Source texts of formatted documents
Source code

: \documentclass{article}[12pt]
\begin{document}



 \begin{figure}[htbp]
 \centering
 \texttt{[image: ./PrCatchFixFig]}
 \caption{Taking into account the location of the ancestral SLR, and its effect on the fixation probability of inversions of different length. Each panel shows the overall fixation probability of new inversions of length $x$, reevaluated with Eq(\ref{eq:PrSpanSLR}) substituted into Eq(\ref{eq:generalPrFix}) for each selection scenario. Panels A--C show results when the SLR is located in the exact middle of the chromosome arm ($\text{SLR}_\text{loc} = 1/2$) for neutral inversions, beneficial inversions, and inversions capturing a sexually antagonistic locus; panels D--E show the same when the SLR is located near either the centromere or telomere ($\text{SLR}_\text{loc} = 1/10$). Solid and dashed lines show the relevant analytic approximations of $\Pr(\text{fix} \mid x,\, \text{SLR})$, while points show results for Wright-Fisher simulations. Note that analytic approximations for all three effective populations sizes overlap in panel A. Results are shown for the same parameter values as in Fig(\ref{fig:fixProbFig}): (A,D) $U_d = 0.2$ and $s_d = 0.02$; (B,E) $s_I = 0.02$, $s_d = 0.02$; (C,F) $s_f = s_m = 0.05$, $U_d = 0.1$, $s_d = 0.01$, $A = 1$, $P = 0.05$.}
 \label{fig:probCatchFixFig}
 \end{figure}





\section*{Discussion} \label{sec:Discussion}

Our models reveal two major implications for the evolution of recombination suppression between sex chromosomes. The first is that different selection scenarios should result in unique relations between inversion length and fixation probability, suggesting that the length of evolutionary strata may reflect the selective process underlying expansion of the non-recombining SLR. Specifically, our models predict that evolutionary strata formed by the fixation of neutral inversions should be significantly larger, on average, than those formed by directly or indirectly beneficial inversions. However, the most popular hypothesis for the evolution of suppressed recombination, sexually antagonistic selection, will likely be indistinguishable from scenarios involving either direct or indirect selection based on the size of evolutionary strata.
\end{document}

▶ _WHAT IS BEING ASKED_: All entries should be given again precisely as they appear above.

▶ _ANSWER TO THE PROBLEM_:
Source code

: \documentclass{article}[12pt]
\begin{document}



 \begin{figure}[htbp]
 \centering
 \texttt{[image: ./PrCatchFixFig]}
 \caption{Taking into account the location of the ancestral SLR, and its effect on the fixation probability of inversions of different length. Each panel shows the overall fixation probability of new inversions of length $x$, reevaluated with Eq(\ref{eq:PrSpanSLR}) substituted into Eq(\ref{eq:generalPrFix}) for each selection scenario. Panels A--C show results when the SLR is located in the exact middle of the chromosome arm ($\text{SLR}_\text{loc} = 1/2$) for neutral inversions, beneficial inversions, and inversions capturing a sexually antagonistic locus; panels D--E show the same when the SLR is located near either the centromere or telomere ($\text{SLR}_\text{loc} = 1/10$). Solid and dashed lines show the relevant analytic approximations of $\Pr(\text{fix} \mid x,\, \text{SLR})$, while points show results for Wright-Fisher simulations. Note that analytic approximations for all three effective populations sizes overlap in panel A. Results are shown for the same parameter values as in Fig(\ref{fig:fixProbFig}): (A,D) $U_d = 0.2$ and $s_d = 0.02$; (B,E) $s_I = 0.02$, $s_d = 0.02$; (C,F) $s_f = s_m = 0.05$, $U_d = 0.1$, $s_d = 0.01$, $A = 1$, $P = 0.05$.}
 \label{fig:probCatchFixFig}
 \end{figure}





\section*{Discussion} \label{sec:Discussion}

Our models reveal two major implications for the evolution of recombination suppression between sex chromosomes. The first is that different selection scenarios should result in unique relations between inversion length and fixation probability, suggesting that the length of evolutionary strata may reflect the selective process underlying expansion of the non-recombining SLR. Specifically, our models predict that evolutionary strata formed by the fixation of neutral inversions should be significantly larger, on average, than those formed by directly or indirectly beneficial inversions. However, the most popular hypothesis for the evolution of suppressed recombination, sexually antagonistic selection, will likely be indistinguishable from scenarios involving either direct or indirect selection based on the size of evolutionary strata.
\end{document}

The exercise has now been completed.